ICMJE Conflict of interest statement: The authors declare no conflict of interest relevant to this work.

Figures

Fig. 1
Fig. 1
A 28-year-old male suffered a comminuted diaphyseal fracture of the tibia and fibula Gustilo IIIB (a). Anteroposterior (b) and lateral (c) radiographs after open reduction and bone fixation using a large fragment LCP (low compression plate), with simultaneous coverage by a latissimus dorsi flap. In (d) a plate rupture due to aseptic nonunion is observed. Anteroposterior (e) (f) and lateral (g) radiographs at 18 months after the plate was replaced by a locked reamed IM nail, in which bone healing is observed. In this case, plate fixation was chosen so as not to create a large bone defect, since the tibial fracture had multiple fragments. The external fixator was discarded because it did not stabilize the intermediate fragments, and, in association with the Plastic Surgery Department, it was possible to perform immediate coverage (fix and flap) with a latissimus dorsi free flap at the same surgical time.
Fig. 2
Fig. 2
A 41-year-old male suffered a comminuted diaphyseal fracture of the tibia Gustilo II (a). Anteroposterior (b) and lateral (c) radiographs at 13 months after treatment with a 10-mm diameter non-reamed intramedullary (IM) nail; note oligotrophic nonunion at the level of the tibial shaft. Anteroposterior (d) and lateral (e) radiographs at 12 months after changing the nail for a larger reamed IM nail (13 mm) with associated fibular osteotomy; note satisfactory bone healing. In the preoperative planning of this case, the clinical examination ruled out malrotation (correct thigh–foot angle). A preoperative measurement of the tibial canal at the level of the isthmus was performed, and it was found that the maximum thickness of the nail would be 13 mm, so a reaming of up to 14 mm was performed. Since the fibula was completely consolidated at the distal level, the plate was removed and a fibular osteotomy was added at the diaphyseal level.
Fig. 3
Fig. 3
A 51-year-old woman with an open Gustilo IIIB fracture in the proximal third of the tibial shaft was initially treated with an external fixator for damage control (a).
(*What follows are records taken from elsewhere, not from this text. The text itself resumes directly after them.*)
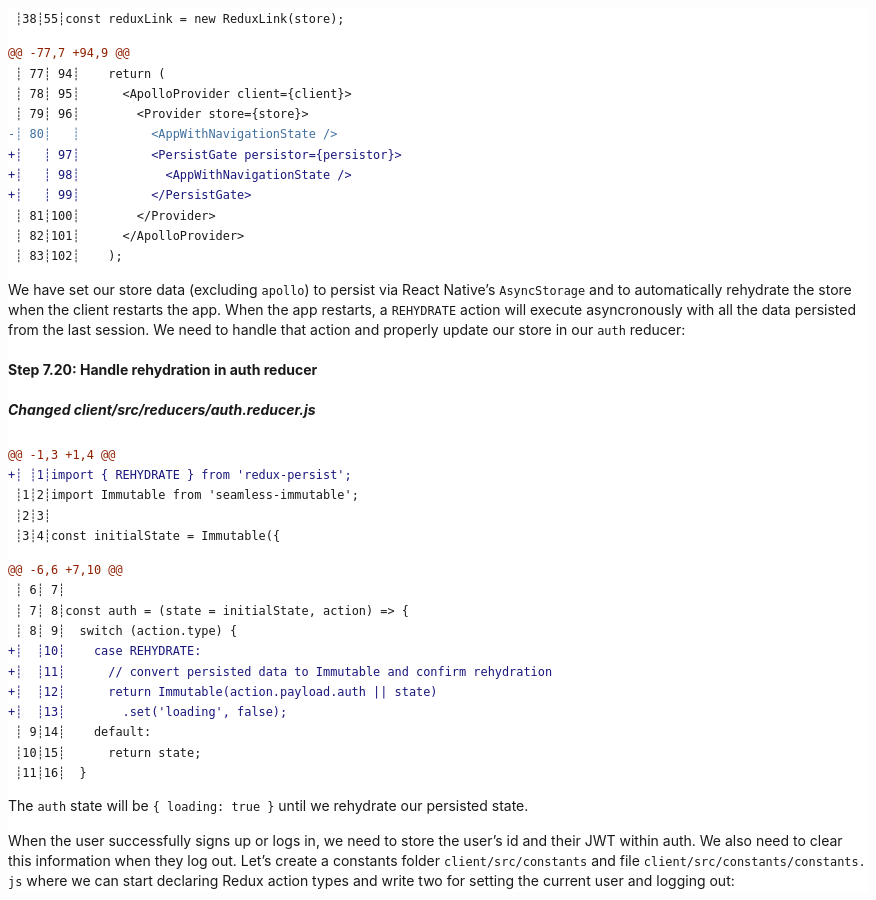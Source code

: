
 ```diff
 ┊38┊55┊const reduxLink = new ReduxLink(store);
```
```diff
@@ -77,7 +94,9 @@
 ┊ 77┊ 94┊    return (
 ┊ 78┊ 95┊      <ApolloProvider client={client}>
 ┊ 79┊ 96┊        <Provider store={store}>
-┊ 80┊   ┊          <AppWithNavigationState />
+┊   ┊ 97┊          <PersistGate persistor={persistor}>
+┊   ┊ 98┊            <AppWithNavigationState />
+┊   ┊ 99┊          </PersistGate>
 ┊ 81┊100┊        </Provider>
 ┊ 82┊101┊      </ApolloProvider>
 ┊ 83┊102┊    );
```

[}]: #

We have set our store data (excluding `apollo`) to persist via React Native’s `AsyncStorage` and to automatically rehydrate the store when the client restarts the app. When the app restarts, a `REHYDRATE` action will execute asyncronously with all the data persisted from the last session. We need to handle that action and properly update our store in our `auth` reducer:

[{]: <helper> (diffStep "7.20")

#### Step 7.20: Handle rehydration in auth reducer

##### Changed client&#x2F;src&#x2F;reducers&#x2F;auth.reducer.js
```diff
@@ -1,3 +1,4 @@
+┊ ┊1┊import { REHYDRATE } from 'redux-persist';
 ┊1┊2┊import Immutable from 'seamless-immutable';
 ┊2┊3┊
 ┊3┊4┊const initialState = Immutable({
```
```diff
@@ -6,6 +7,10 @@
 ┊ 6┊ 7┊
 ┊ 7┊ 8┊const auth = (state = initialState, action) => {
 ┊ 8┊ 9┊  switch (action.type) {
+┊  ┊10┊    case REHYDRATE:
+┊  ┊11┊      // convert persisted data to Immutable and confirm rehydration
+┊  ┊12┊      return Immutable(action.payload.auth || state)
+┊  ┊13┊        .set('loading', false);
 ┊ 9┊14┊    default:
 ┊10┊15┊      return state;
 ┊11┊16┊  }
```

[}]: #

The `auth` state will be `{ loading: true }` until we rehydrate our persisted state.

When the user successfully signs up or logs in, we need to store the user’s id and their JWT within auth. We also need to clear this information when they log out. Let’s create a constants folder `client/src/constants` and file `client/src/constants/constants.js` where we can start declaring Redux action types and write two for setting the current user and logging out:


[{]: <helper> (diffStep 7.1 files=".env")
[{]: <helper> (diffStep 7.1 files="server/config.js")
[{]: <helper> (diffStep 7.2)
[{]: <helper> (diffStep 7.3)
[{]: <helper> (diffStep 7.4)
[{]: <helper> (diffStep 7.5)
[{]: <helper> (diffStep 7.6)
[{]: <helper> (diffStep 7.7)
[{]: <helper> (diffStep 7.8)
[{]: <helper> (diffStep 7.9)
[{]: <helper> (diffStep "7.10")
[{]: <helper> (diffStep "7.11")
[{]: <helper> (diffStep 7.12)
[{]: <helper> (diffStep 7.13)
[{]: <helper> (diffStep 7.14)
[{]: <helper> (diffStep 7.15)
[{]: <helper> (diffStep 7.16 files="client/src/navigation.js")
[{]: <helper> (diffStep 7.16 files="client/src/screens/groups.screen.js")
[{]: <helper> (diffStep 7.17 files="client/src/reducers/auth.reducer.js")
[{]: <helper> (diffStep 7.18)
[{]: <helper> (diffStep 7.19)
[{]: <helper> (diffStep 7.21)
[{]: <helper> (diffStep 7.22)
[{]: <helper> (diffStep 7.23)
[{]: <helper> (diffStep 7.24)
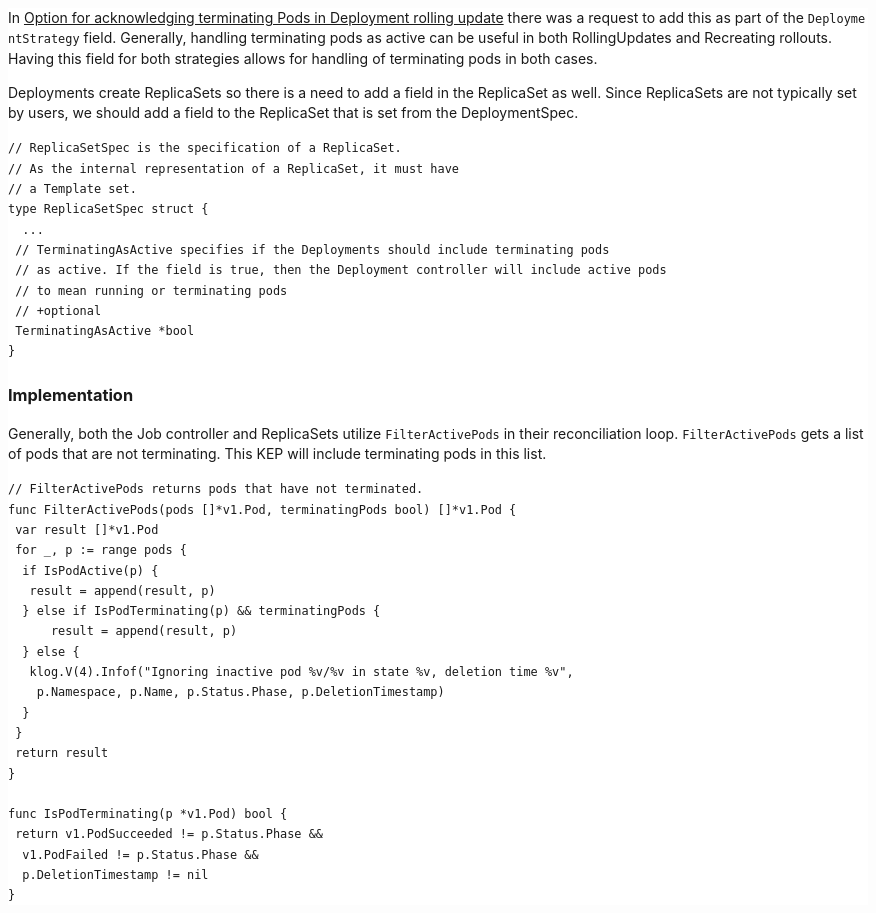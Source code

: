 In [Option for acknowledging terminating Pods in Deployment rolling update](https://github.com/kubernetes/kubernetes/issues/107920)
there was a request to add this as part of the `DeploymentStrategy` field.  Generally, handling terminating pods as active can be useful in both RollingUpdates and Recreating rollouts.  Having this field for both strategies allows for handling of terminating pods in both cases.  

Deployments create ReplicaSets so there is a need to add a field in the ReplicaSet as well.  Since ReplicaSets are not typically
set by users, we should add a field to the ReplicaSet that is set from the DeploymentSpec.  

```golang
// ReplicaSetSpec is the specification of a ReplicaSet.
// As the internal representation of a ReplicaSet, it must have
// a Template set.
type ReplicaSetSpec struct {
  ...
 // TerminatingAsActive specifies if the Deployments should include terminating pods
 // as active. If the field is true, then the Deployment controller will include active pods
 // to mean running or terminating pods
 // +optional
 TerminatingAsActive *bool
}
```

### Implementation

Generally, both the Job controller and ReplicaSets utilize `FilterActivePods` in their reconciliation loop.  `FilterActivePods` gets a list of pods that are not terminating.  This KEP will include terminating pods in this list.

```golang
// FilterActivePods returns pods that have not terminated.
func FilterActivePods(pods []*v1.Pod, terminatingPods bool) []*v1.Pod {
 var result []*v1.Pod
 for _, p := range pods {
  if IsPodActive(p) {
   result = append(result, p)
  } else if IsPodTerminating(p) && terminatingPods {
      result = append(result, p)
  } else {
   klog.V(4).Infof("Ignoring inactive pod %v/%v in state %v, deletion time %v",
    p.Namespace, p.Name, p.Status.Phase, p.DeletionTimestamp)
  }
 }
 return result
}

func IsPodTerminating(p *v1.Pod) bool {
 return v1.PodSucceeded != p.Status.Phase &&
  v1.PodFailed != p.Status.Phase &&
  p.DeletionTimestamp != nil
}
```
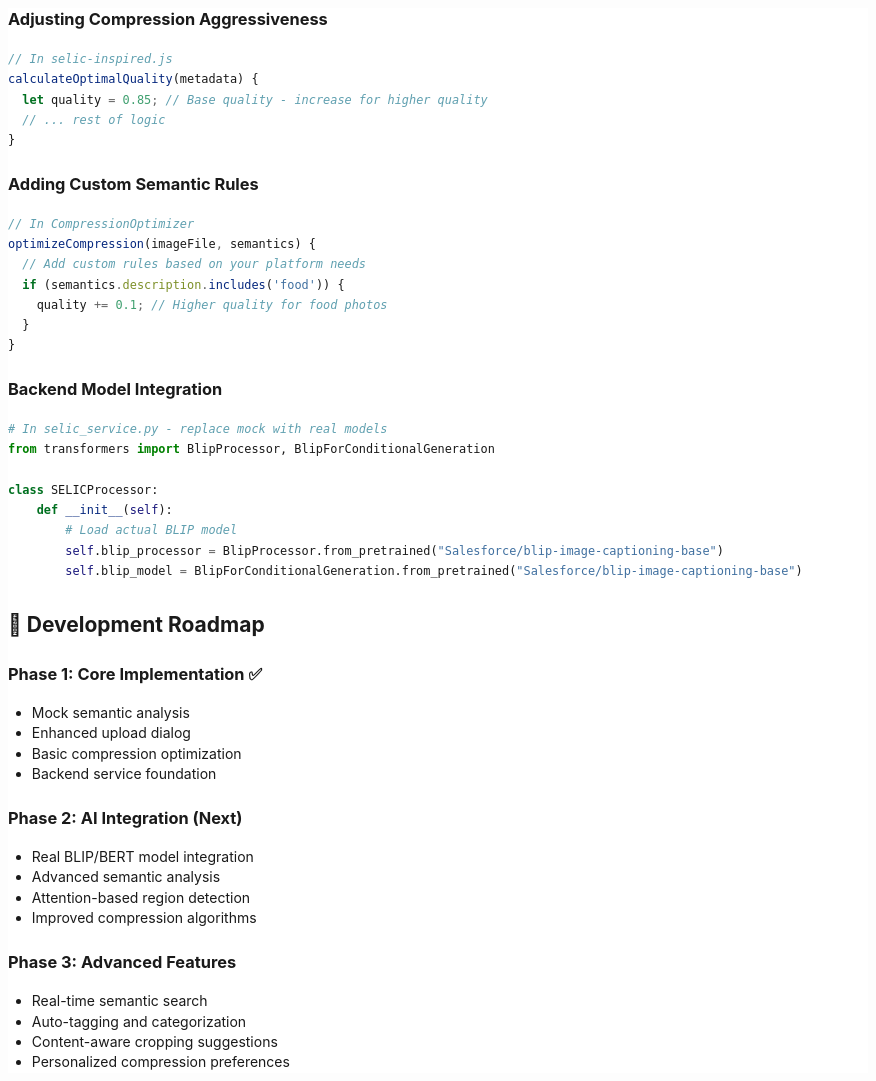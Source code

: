 ### Adjusting Compression Aggressiveness
```javascript
// In selic-inspired.js
calculateOptimalQuality(metadata) {
  let quality = 0.85; // Base quality - increase for higher quality
  // ... rest of logic
}
```

### Adding Custom Semantic Rules
```javascript
// In CompressionOptimizer
optimizeCompression(imageFile, semantics) {
  // Add custom rules based on your platform needs
  if (semantics.description.includes('food')) {
    quality += 0.1; // Higher quality for food photos
  }
}
```

### Backend Model Integration
```python
# In selic_service.py - replace mock with real models
from transformers import BlipProcessor, BlipForConditionalGeneration

class SELICProcessor:
    def __init__(self):
        # Load actual BLIP model
        self.blip_processor = BlipProcessor.from_pretrained("Salesforce/blip-image-captioning-base")
        self.blip_model = BlipForConditionalGeneration.from_pretrained("Salesforce/blip-image-captioning-base")
```

## 🚧 Development Roadmap

### Phase 1: Core Implementation ✅
- Mock semantic analysis
- Enhanced upload dialog
- Basic compression optimization
- Backend service foundation

### Phase 2: AI Integration (Next)
- Real BLIP/BERT model integration
- Advanced semantic analysis
- Attention-based region detection
- Improved compression algorithms

### Phase 3: Advanced Features
- Real-time semantic search
- Auto-tagging and categorization
- Content-aware cropping suggestions
- Personalized compression preferences
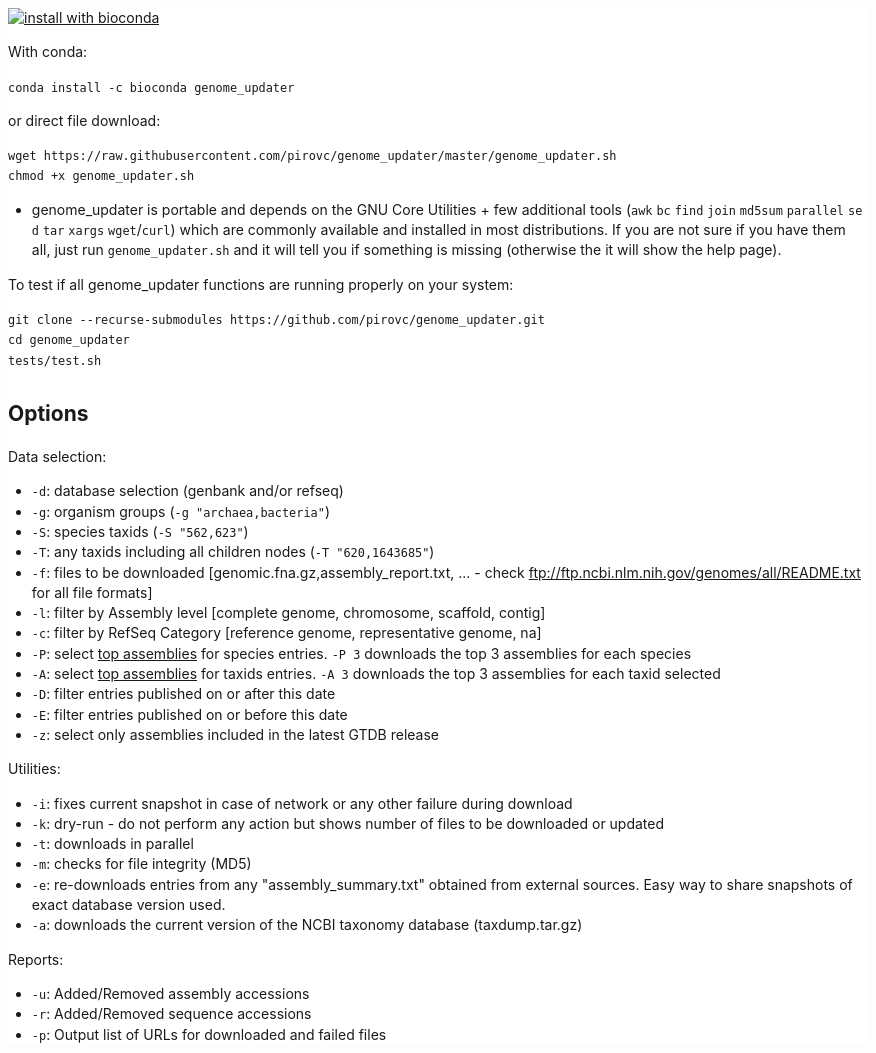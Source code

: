 [![install with bioconda](https://img.shields.io/badge/install%20with-bioconda-brightgreen.svg?style=flat)](http://bioconda.github.io/recipes/genome_updater/README.html)

With conda:

	conda install -c bioconda genome_updater 

or direct file download:

	wget https://raw.githubusercontent.com/pirovc/genome_updater/master/genome_updater.sh
	chmod +x genome_updater.sh

 - genome_updater is portable and depends on the GNU Core Utilities + few additional tools (`awk` `bc` `find` `join` `md5sum` `parallel` `sed` `tar` `xargs` `wget`/`curl`) which are commonly available and installed in most distributions. If you are not sure if you have them all, just run `genome_updater.sh` and it will tell you if something is missing (otherwise the it will show the help page).

To test if all genome_updater functions are running properly on your system:

	git clone --recurse-submodules https://github.com/pirovc/genome_updater.git
	cd genome_updater
	tests/test.sh


## Options

Data selection:
- `-d`: database selection (genbank and/or refseq)
- `-g`: organism groups (`-g "archaea,bacteria"`)
- `-S`: species taxids (`-S "562,623"`)
- `-T`: any taxids including all children nodes (`-T "620,1643685"`)
- `-f`: files to be downloaded [genomic.fna.gz,assembly_report.txt, ... - check ftp://ftp.ncbi.nlm.nih.gov/genomes/all/README.txt for all file formats]
- `-l`: filter by Assembly level [complete genome, chromosome, scaffold, contig]
- `-c`: filter by RefSeq Category [reference genome, representative genome, na]
- `-P`: select [top assemblies](#top-assemblies) for species entries. `-P 3` downloads the top 3 assemblies for each species
- `-A`: select [top assemblies](#top-assemblies) for taxids entries. `-A 3` downloads the top 3 assemblies for each taxid selected
- `-D`: filter entries published on or after this date
- `-E`: filter entries published on or before this date
- `-z`: select only assemblies included in the latest GTDB release

Utilities:
- `-i`: fixes current snapshot in case of network or any other failure during download
- `-k`: dry-run - do not perform any action but shows number of files to be downloaded or updated
- `-t`: downloads in parallel
- `-m`: checks for file integrity (MD5)
- `-e`: re-downloads entries from any "assembly_summary.txt" obtained from external sources. Easy way to share snapshots of exact database version used.
- `-a`: downloads the current version of the NCBI taxonomy database (taxdump.tar.gz)

Reports:
- `-u`: Added/Removed assembly accessions
- `-r`: Added/Removed sequence accessions 
- `-p`: Output list of URLs for downloaded and failed files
Anteroposterior (b) and lateral (c) radiographs at 10 months after nailing with a non-reamed intramedullary (IM) nail 9 mm in diameter, in which nonunion is observed and a bone defect of the 50% anterior circumference of the tibia. Anteroposterior (d) and lateral (e) postsurgical radiographs after the change to a reamed nail of greater diameter (12 mm) and iliac crest autograft. In (f), an intraoperative image of the autograft implanted in the bone defect (arrow) is observed. Anteroposterior (g) and lateral (h) radiographs at nine months, in which bone healing is observed. In this case, damage control with external fixator plus initial debridement was initially performed, since this was a polytraumatized patient. In a second stage, after nine days, definitive osteosynthesis was performed with an IM nail and coverage with an anterolateral free thigh (ALT) flap. We did not add bone graft to the defect because of the possible increased risk of infection. Ten months later, lack of consolidation was observed with mobility at the fracture site, without analytical and clinical data of infection. For this reason, we decided to change the nail with the addition of bone graft, since the bone defect affected 50% of the tibial circumference. In this case the bone defect of more than 50% was given more importance than the risk of malreduction in recurvatum.